Cartilage lesions were found in 95 (79.0%) of 120 knees, and meniscal lesions were found in 54 (45%) of 120 knees. A significant correlation between patella cartilage T2 values and the severity and grade of cartilage (P = .0025) and meniscus (P = .0067) lesions was demonstrated. Subjects with high activity levels had significantly higher prevalence and grade of abnormalities and higher T2 values (48.7 msec +/-4.35 vs 45.8 msec +/-3.93; P < .001) than did subjects with low activity levels.

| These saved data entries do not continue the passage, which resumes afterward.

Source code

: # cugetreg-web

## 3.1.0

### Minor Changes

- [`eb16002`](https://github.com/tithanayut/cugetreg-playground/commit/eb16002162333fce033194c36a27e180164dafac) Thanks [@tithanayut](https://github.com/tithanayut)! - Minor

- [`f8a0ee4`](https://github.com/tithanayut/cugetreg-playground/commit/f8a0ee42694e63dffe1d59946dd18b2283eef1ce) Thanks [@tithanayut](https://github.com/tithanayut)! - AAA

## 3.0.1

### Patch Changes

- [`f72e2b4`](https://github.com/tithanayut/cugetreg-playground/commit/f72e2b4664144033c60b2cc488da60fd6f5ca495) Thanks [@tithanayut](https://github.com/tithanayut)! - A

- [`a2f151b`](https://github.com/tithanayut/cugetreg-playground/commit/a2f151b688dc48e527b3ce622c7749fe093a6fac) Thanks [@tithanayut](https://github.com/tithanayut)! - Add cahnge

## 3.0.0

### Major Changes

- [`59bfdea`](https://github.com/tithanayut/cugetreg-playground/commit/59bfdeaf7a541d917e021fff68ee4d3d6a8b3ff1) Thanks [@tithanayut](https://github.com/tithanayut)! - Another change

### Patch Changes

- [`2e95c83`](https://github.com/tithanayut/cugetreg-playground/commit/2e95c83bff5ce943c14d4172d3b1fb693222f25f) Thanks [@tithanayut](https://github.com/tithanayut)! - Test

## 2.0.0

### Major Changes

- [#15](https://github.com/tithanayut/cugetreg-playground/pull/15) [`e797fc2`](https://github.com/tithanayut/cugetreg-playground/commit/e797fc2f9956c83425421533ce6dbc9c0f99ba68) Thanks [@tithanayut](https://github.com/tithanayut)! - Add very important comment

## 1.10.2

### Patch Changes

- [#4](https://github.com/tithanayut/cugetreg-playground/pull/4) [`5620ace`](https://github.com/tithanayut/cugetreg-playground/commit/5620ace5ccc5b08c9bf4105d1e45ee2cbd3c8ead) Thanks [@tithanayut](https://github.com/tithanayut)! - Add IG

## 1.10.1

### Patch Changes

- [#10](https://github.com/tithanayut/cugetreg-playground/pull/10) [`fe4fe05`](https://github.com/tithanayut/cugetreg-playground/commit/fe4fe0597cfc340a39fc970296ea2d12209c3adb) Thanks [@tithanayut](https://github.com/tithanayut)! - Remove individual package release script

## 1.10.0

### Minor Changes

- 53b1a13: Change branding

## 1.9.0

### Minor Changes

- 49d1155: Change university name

Middle-aged asymptomatic individuals with risk factors for knee OA had a high prevalence of cartilage and meniscus knee lesions. Physically active individuals had more knee abnormalities and higher patellar T2 values. Additional studies will be needed to determine causality.
在来自骨关节炎倡议(OAI)发病队列的无症状受试者中,研究髌软骨 T2 弛豫时间与其他膝关节异常和身体活动水平之间的相互关系。
本研究获得了机构审查委员会的批准,并符合 HIPAA 规定。研究了来自 OAI 的 120 名无膝关节疼痛(年龄 45-55 岁)且具有膝关节骨关节炎(OA)风险因素的受试者,使用膝关节 X 线片、3.0-T 膝关节磁共振(MR)图像(包括中等加权快速自旋回波和 T2 映射序列)和老年人体育活动量表。由两名肌肉骨骼放射科医生评估右膝关节 MR 图像是否存在异常及其程度。对髌软骨进行分割,并生成 T2 图。通过方差分析、卡方分析、相关系数检验、Cohen kappa 和多元线性回归模型确定统计学意义。
在 120 个膝关节中,有 95 个(79.0%)发现软骨病变,54 个(45%)发现半月板病变。髌软骨 T2 值与软骨(P =.0025)和半月板(P =.0067)病变的严重程度和程度之间存在显著相关性。高活动水平的受试者异常和 T2 值(48.7 msec +/-4.35 比 45.8 msec +/-3.93;P <.001)的发生率和程度明显更高。
具有膝关节 OA 风险因素的中年无症状个体有很高的膝关节软骨和半月板病变发生率。身体活跃的个体有更多的膝关节异常和更高的髌 T2 值。需要进一步研究以确定因果关系。